Visualise your Power BI Refresh

Have you ever wondered why a Power BI dataset refresh was taking so long? And more specifically, how much time did the refresh spend on various sub-tasks that aren’t that visible to you via the web-portal?

This article shares a technique you can use to capture events fired during a Power BI refresh and use the results in a Power BI report visualise the results. Have to love the idea of using Power BI to optimise and improve Power BI. 🙂

Imported Power BI models get hosted in an Analysis Services database which emits telemetry for all sorts of interesting activities that take place. There are events related to end-user queries, security events, and of course, events related to dataset refreshes.

Once you have telemetry events, you can easily visualise the results in Power BI to help you understand how you might optimise future refreshes.

The high-level plan for this is:

  1. Connect to Analysis Services and run a trace using SSMS Profiler
  2. Kick off a dataset refresh
  3. Save the trace file as a Trace XML file
  4. Import the trace file into a PBIX from step 3 to see the results (download the PBIX here)

This technique works against a local Power BI Desktop file, against datasets hosted in a Power BI Premium workspace, AAS and local SSAS instances. The method also works with datasets hosted in a Premium Per User workspace, but will not work against a dataset hosted in a Power BI Pro workspace.

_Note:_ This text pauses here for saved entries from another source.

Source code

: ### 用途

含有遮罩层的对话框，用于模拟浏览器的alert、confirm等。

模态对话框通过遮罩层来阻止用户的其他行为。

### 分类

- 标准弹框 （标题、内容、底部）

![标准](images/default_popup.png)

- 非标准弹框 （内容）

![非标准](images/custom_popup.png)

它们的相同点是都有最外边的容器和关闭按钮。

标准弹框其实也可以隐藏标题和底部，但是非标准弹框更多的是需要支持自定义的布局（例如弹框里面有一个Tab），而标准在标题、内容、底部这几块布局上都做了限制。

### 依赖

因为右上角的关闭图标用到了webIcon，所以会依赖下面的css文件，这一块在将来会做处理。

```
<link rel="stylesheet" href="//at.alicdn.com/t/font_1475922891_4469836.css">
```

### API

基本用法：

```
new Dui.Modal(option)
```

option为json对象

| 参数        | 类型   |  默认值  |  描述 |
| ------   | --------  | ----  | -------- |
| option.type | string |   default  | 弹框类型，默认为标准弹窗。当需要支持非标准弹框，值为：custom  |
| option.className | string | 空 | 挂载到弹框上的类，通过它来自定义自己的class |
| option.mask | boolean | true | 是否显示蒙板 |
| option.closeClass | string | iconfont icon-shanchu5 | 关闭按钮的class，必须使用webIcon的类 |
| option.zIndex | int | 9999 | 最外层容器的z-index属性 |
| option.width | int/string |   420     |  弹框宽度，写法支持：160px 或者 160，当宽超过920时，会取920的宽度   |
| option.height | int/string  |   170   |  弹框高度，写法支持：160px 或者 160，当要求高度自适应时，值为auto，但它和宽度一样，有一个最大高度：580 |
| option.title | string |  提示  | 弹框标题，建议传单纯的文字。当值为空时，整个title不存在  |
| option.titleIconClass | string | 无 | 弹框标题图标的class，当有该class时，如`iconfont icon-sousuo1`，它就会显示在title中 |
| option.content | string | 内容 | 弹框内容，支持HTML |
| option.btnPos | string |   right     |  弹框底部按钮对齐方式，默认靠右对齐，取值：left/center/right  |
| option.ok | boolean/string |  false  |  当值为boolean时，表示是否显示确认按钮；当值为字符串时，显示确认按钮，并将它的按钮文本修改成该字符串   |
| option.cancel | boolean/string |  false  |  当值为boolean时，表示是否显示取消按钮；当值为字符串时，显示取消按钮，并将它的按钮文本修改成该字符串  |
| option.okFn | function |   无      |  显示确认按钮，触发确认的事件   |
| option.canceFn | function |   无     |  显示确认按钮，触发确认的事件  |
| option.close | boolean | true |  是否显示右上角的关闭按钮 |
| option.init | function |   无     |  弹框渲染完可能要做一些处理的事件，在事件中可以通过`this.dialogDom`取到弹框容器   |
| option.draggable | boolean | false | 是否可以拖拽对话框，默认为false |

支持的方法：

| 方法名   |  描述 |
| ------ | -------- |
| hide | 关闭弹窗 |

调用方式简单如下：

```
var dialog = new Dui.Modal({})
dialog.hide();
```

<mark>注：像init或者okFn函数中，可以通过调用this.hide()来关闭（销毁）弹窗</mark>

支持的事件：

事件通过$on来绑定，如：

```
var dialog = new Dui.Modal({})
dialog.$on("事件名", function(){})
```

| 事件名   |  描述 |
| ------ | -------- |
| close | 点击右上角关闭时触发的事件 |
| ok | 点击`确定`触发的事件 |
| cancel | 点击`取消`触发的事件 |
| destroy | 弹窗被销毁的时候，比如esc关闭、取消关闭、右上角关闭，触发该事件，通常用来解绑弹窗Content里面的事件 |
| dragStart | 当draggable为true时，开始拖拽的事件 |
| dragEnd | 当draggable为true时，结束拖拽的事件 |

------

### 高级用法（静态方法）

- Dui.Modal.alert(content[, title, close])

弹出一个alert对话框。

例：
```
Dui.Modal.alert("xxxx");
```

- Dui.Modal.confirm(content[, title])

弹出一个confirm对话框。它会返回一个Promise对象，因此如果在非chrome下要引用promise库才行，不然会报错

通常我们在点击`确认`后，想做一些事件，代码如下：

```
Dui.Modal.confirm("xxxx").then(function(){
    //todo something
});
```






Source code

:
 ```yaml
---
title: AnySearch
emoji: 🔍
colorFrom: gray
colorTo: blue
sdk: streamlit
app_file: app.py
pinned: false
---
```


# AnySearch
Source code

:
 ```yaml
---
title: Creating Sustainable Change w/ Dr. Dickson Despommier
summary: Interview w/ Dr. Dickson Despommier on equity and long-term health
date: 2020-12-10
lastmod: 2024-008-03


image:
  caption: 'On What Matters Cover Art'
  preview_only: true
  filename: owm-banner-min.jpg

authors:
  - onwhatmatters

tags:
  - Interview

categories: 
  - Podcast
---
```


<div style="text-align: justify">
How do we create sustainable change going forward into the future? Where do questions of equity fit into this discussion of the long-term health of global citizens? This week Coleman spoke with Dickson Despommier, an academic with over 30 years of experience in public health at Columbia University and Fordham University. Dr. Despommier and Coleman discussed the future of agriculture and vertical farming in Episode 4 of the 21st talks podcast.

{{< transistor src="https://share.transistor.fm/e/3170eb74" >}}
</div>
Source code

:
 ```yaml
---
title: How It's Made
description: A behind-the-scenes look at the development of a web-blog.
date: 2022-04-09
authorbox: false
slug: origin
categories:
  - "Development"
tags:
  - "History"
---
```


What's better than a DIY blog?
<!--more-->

Below is a video walk-through of the exercise.

Step 1: Run a Trace

If you don’t already have SSMS (SQL Server Management Studio) installed on your machine, download and install it here: https://aka.ms/ssmsfullsetup

SSMS is a free tool built and maintained by Microsoft to help manage traditional SQL Server and Analysis Services database engines. As part of SSMS, you get a tool called SQL Server Profiler. This tool can be configured to run traces against a database engine to capture and extract interesting telemetry. Traces are manually started/stopped by you and can configure to filter/capture only specific events.

Once SSMS is installed, you start SQL Server Profiler via SSMS and select SQL Server Profiler from the Tools menu (shown below).

Or, you can start SQL Server Profiler from your Windows menu system. I start typing “Profiler” from the Windows 10 start menu until the popup menu shows the app.

Once SQL Server Profiler starts, start a new trace from the File menu.

The next step is to connect to the instance of Analysis Services engine you would like to trace. In the Connect to Server dialog, make sure the Server Type gets set to Analysis Services, rather than the default of Database Engine.

The Server name option is the location of your AS dataset. For connecting to Power BI Desktop, this will be something like “localhost:1234” – where you replace 1234 with the current port number used by Power BI Desktop (this changes each time you close/open Power BI).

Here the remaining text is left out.